PROGRAMOZÁSI NYELVEK ÖSSZEHASONLÍTÓ ELEMZÉSE*

Nyékyné Gaizler Judit, nyeky@ludens.elte.hu
Eötvös Loránd Tudományegyetem
Általános Számítástudományi Tanszék

Abstract

The course 'Programming Languages 3' takes place in the education process of software experts at the University Eötvös Loránd for the students who are interested in programming languages. It should help the students understand the principles that underlie all languages. It gives an overview of the possible components of languages, and compares the tools of various languages supporting procedural, iterational and data abstraction. The comparison is based on the languages Ada, Modula, Pascal, C, FORTRAN, COBOL, PL/1, C++, Eiffel, Lisp, Prolog, Miranda, Simula, CLU, Alphard, Smalltalk, Objective C, Turbo Pascal, Oberon, Delphi, Simula, Trellis, Beta, POOL and Java.


AZ OBJEKTUM-ORIENTÁLTSÁG ALAPFOGALMAINAK BEMUTATÁSA A C++ NYELV SEGÍTSÉGÉVEL

Szkiba Iván, szkiba@math.klte.hu
Vég Csaba, vega@dragon.klte.hu
KLTE Matematikai és Informatikai Intézet
KLTE Informatikai és Számító Központ

The topic of this lecture is how to teach the basic concepts of the Object Oriented Methodology. The two key concepts of the Object Oriented Methodology is the abstraction (or inheritance) and the encapsulation. We would like to show how this works by the means of the C++ programming language.


FUNKCIONÁLIS PROGRAMNYELVEK IMPLEMENTÁCIÓJA

Csörnyei Zoltán, csz@maxi.elte.hu
Nagy Sára, saci@ludens.elte.hu
Eötvös Loránd Tudományegyetem
Általános Számítástudományi Tanszék

Abstract

Functional languages have become the focus of much active research in recent years, but their acceptance has been delayed by the inefficiency of their available implementations when compared with more conventional languages. This situation has changed recently with the advent of rather fast implementations of new fuctional languages such as ML, Miranda, Haskell.

This article is about implementing functional programming languages. It describes how to translate a high-level functional language into an intermediate language, called the lambda calculus. After it shows a simple implementation of the lambda calculus using graph reduction.


TÖRPE VAGY ÓRIÁS, AVAGY LINUX KICSIKNEK ÉS NAGYOKNAK

Tóth Zoltán, qgetothz@gold.uni-miskolc.hu
Miskolci Egyetem, Informatika Intézet

Abstract

Linux is basically a freely available Unix version, running mainly on Intel 386, 486 and Pentium microprocessor based machines. The project was started by Linus Torvalds, a Finnish university student, and now supported by the Free Software Foundation (the owner of the GNU project.).

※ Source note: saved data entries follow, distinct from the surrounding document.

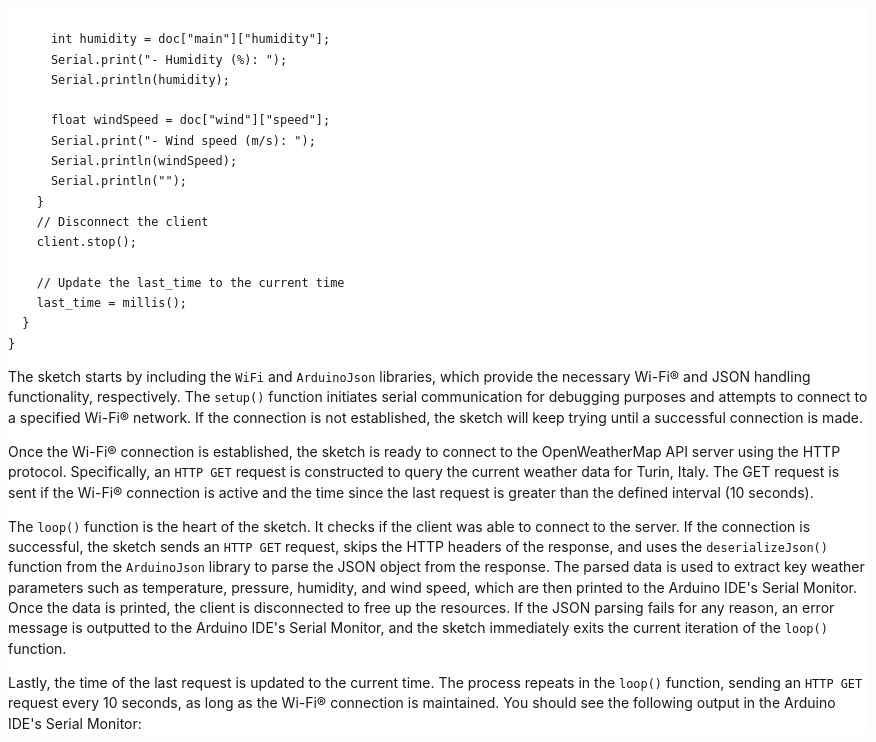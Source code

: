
 ```arduino
      
      int humidity = doc["main"]["humidity"];
      Serial.print("- Humidity (%): ");
      Serial.println(humidity);

      float windSpeed = doc["wind"]["speed"];
      Serial.print("- Wind speed (m/s): ");
      Serial.println(windSpeed);
      Serial.println("");
    }
    // Disconnect the client
    client.stop();

    // Update the last_time to the current time
    last_time = millis();
  }
}
```

The sketch starts by including the `WiFi` and `ArduinoJson` libraries, which provide the necessary Wi-Fi® and JSON handling functionality, respectively. The `setup()` function initiates serial communication for debugging purposes and attempts to connect to a specified Wi-Fi® network. If the connection is not established, the sketch will keep trying until a successful connection is made.

Once the Wi-Fi® connection is established, the sketch is ready to connect to the OpenWeatherMap API server using the HTTP protocol. Specifically, an `HTTP GET` request is constructed to query the current weather data for Turin, Italy. The GET request is sent if the Wi-Fi® connection is active and the time since the last request is greater than the defined interval (10 seconds).

The `loop()` function is the heart of the sketch. It checks if the client was able to connect to the server. If the connection is successful, the sketch sends an `HTTP GET` request, skips the HTTP headers of the response, and uses the `deserializeJson()` function from the `ArduinoJson` library to parse the JSON object from the response. The parsed data is used to extract key weather parameters such as temperature, pressure, humidity, and wind speed, which are then printed to the Arduino IDE's Serial Monitor. Once the data is printed, the client is disconnected to free up the resources. If the JSON parsing fails for any reason, an error message is outputted to the Arduino IDE's Serial Monitor, and the sketch immediately exits the current iteration of the `loop()` function.

Lastly, the time of the last request is updated to the current time. The process repeats in the `loop()` function, sending an `HTTP GET` request every 10 seconds, as long as the Wi-Fi® connection is maintained. You should see the following output in the Arduino IDE's Serial Monitor:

Linux is a fully qualified, POSIX compliant Unix operating system, running on cheap hardware, available free of charge. Virtually every server program (ftp, WWW, gopher, etc.) can be installed and managed under Linux, which makes it an ideal server platform for universities and other non-profit organisations.


AZ ACM NEMZETKÖZI PROGRAMOZÓI VERSENYE

Kuki Attila, kuki@math.klte.hu
Kossuth Lajos Tudományegyetem, Információ Technológia Tanszék

Abstract

This paper is dedicated to the Scholastic Programming Contest of ACM. This is a contest for teams of three persons from a higher educational institute. After a short introduction we give a summary of the contest, the rules and the method of judgement. The main types of the given problems are prompted and the last part of this paper we give some sample promblems.